— WHAT THIS TASK INVOLVES —
How many lines in the material below include the word "Ngrams"? Give only the number.

LISTED RECORDS Start Marker

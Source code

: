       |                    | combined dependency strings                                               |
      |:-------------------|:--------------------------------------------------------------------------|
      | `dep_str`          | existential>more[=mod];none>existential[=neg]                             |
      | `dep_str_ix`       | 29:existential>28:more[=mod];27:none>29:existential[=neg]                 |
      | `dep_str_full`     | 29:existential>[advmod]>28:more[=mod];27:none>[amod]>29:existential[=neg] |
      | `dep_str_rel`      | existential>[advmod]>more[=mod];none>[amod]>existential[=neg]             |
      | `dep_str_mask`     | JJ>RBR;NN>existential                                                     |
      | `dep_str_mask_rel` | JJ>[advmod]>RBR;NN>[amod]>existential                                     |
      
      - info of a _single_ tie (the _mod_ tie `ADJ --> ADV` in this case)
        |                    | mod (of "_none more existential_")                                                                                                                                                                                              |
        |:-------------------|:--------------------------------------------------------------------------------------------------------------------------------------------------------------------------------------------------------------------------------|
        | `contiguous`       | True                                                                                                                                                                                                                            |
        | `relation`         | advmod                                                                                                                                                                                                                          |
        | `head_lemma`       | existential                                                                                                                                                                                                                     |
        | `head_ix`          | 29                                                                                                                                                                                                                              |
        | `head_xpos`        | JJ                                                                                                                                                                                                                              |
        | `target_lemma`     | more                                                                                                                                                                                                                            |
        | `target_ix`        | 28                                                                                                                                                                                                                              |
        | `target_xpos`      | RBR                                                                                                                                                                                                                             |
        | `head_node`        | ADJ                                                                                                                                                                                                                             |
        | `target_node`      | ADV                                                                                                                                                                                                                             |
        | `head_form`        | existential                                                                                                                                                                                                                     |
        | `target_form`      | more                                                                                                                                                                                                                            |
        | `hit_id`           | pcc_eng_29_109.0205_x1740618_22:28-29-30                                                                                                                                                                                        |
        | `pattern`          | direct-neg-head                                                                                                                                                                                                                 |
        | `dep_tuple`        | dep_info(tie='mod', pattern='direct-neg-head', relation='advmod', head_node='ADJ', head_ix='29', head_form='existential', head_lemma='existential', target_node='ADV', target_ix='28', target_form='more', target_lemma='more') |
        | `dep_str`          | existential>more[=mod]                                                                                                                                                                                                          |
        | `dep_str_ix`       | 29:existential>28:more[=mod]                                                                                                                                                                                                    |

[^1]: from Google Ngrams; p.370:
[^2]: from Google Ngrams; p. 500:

LISTED RECORDS End Marker

— WRITTEN REPLY —
2